Stored data entries
------------------------------------
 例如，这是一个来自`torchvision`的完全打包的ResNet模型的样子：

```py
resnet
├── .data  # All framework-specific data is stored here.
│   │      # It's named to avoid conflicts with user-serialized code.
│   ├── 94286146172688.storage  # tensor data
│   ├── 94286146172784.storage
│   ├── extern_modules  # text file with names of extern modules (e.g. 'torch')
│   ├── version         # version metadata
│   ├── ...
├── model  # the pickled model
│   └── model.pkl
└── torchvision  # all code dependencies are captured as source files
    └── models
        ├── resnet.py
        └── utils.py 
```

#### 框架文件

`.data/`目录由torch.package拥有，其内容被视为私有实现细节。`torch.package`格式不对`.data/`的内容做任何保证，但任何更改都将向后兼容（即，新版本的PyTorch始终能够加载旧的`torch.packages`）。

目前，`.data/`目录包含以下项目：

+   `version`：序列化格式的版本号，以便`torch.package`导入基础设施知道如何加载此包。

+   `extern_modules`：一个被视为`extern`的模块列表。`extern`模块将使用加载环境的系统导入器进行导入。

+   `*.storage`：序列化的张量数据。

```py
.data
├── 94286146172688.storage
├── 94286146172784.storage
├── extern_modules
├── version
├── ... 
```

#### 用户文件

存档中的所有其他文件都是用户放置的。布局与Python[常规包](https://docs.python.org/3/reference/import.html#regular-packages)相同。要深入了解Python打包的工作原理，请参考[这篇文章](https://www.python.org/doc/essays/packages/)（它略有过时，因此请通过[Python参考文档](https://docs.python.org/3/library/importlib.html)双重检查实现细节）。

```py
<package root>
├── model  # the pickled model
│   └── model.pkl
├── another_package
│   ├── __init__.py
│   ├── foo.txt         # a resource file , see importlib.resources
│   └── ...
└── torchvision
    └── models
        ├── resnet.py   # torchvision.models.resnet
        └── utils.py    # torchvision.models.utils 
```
------------------------------------
**What is required**
Repeat each line above exactly as written.

**Solution for this exercise**
 例如，这是一个来自`torchvision`的完全打包的ResNet模型的样子：

```py
resnet
├── .data  # All framework-specific data is stored here.
│   │      # It's named to avoid conflicts with user-serialized code.
│   ├── 94286146172688.storage  # tensor data
│   ├── 94286146172784.storage
│   ├── extern_modules  # text file with names of extern modules (e.g. 'torch')
│   ├── version         # version metadata
│   ├── ...
├── model  # the pickled model
│   └── model.pkl
└── torchvision  # all code dependencies are captured as source files
    └── models
        ├── resnet.py
        └── utils.py 
```

#### 框架文件

`.data/`目录由torch.package拥有，其内容被视为私有实现细节。`torch.package`格式不对`.data/`的内容做任何保证，但任何更改都将向后兼容（即，新版本的PyTorch始终能够加载旧的`torch.packages`）。

目前，`.data/`目录包含以下项目：

+   `version`：序列化格式的版本号，以便`torch.package`导入基础设施知道如何加载此包。

+   `extern_modules`：一个被视为`extern`的模块列表。`extern`模块将使用加载环境的系统导入器进行导入。

+   `*.storage`：序列化的张量数据。

```py
.data
├── 94286146172688.storage
├── 94286146172784.storage
├── extern_modules
├── version
├── ... 
```

#### 用户文件

存档中的所有其他文件都是用户放置的。布局与Python[常规包](https://docs.python.org/3/reference/import.html#regular-packages)相同。要深入了解Python打包的工作原理，请参考[这篇文章](https://www.python.org/doc/essays/packages/)（它略有过时，因此请通过[Python参考文档](https://docs.python.org/3/library/importlib.html)双重检查实现细节）。

```py
<package root>
├── model  # the pickled model
│   └── model.pkl
├── another_package
│   ├── __init__.py
│   ├── foo.txt         # a resource file , see importlib.resources
│   └── ...
└── torchvision
    └── models
        ├── resnet.py   # torchvision.models.resnet
        └── utils.py    # torchvision.models.utils 
```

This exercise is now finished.